I will try my best not to spoil that much of the story, whether for the video games or the book, so here we go.
The story would follow an alternate timeline of American history following the events of the 1945 bombings of Hiroshima and Nagasaki. A lone business tycoon named Andrei Rianofski (though known throughout the book and video games as Andrew Ryan) fearing the rise of ‘parasitic socialists’ and the potential for a nuclear war decides to leave society to create a city far from the reach of humanity, where one’s position in society is determined by their own ability (a parallel to Ayn Rand’s Objectivism) and worth. The book actually describes this best before the story actually begins.

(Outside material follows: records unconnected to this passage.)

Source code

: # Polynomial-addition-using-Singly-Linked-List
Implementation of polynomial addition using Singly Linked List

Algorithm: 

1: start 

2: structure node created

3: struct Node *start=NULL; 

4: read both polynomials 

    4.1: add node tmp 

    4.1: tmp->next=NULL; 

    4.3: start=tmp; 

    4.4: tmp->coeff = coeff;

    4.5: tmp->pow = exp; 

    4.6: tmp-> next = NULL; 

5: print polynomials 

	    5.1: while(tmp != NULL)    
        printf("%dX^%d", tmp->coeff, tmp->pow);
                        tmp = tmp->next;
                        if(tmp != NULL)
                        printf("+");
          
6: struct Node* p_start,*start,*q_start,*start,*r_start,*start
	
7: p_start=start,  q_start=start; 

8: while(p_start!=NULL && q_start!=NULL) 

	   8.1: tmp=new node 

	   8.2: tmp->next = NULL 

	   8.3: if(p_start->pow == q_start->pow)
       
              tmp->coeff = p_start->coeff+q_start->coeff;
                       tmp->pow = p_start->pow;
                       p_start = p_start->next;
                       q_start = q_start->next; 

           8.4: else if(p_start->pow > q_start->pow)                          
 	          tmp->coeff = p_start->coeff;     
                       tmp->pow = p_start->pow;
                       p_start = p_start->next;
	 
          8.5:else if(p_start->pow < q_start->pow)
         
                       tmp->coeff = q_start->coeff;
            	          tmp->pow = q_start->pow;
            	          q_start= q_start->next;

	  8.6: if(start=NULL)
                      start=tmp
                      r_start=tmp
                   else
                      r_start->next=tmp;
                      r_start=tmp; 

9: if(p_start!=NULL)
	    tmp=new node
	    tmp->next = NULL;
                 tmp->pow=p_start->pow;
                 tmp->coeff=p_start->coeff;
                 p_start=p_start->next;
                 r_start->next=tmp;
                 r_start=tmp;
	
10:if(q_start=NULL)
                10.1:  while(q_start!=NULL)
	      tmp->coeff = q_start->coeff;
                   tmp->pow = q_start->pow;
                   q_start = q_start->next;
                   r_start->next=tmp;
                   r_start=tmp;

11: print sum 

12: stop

I am Andrew Ryan, and I’m here to ask you a question. Is a man not entitled to the sweat of his brow? ‘No!’ says the man in Washington, ‘It belongs to the poor.’ ‘No!’ says the man in the Vatican, ‘It belongs to God.’ ‘No!’ says the man in Moscow, ‘It belongs to everyone.’ I rejected those answers; instead, I chose something different. I chose the impossible. I chose… Rapture, a city where the artist would not fear the censor, where the scientist would not be bound by petty morality, Where the great would not be constrained by the small! And with the sweat of your brow, Rapture can become your city as well.
From the beginning, the story centralizes on several characters over the course of fourteen years from the planning and development of the underwater utopia Rapture to the inevitable fall.
I have to say, that I love the story in this book as much as I do the video games. Even if it wasn’t based on another source material, the story would hold up on its own as a story of the ‘perfect’ society falling to ruin. It provides the backstory to many of the concepts and characters that people know from the games such as the power granting plasmids to the relationships between the Big Daddies and the Little Sisters.
The one complaint that I would have would be more or less a personal one. In the games, there was always one point of the game where it would just mind-f*** you to the extent that you would just sit there almost catatonic as you tried to put together what just happened. It might have been because I have played each of the games, but there were no real surprises or mind blowing twists in the story. Don’t get me wrong, the story is great from start to finish, but don’t expect it to leave you absolutely breathless.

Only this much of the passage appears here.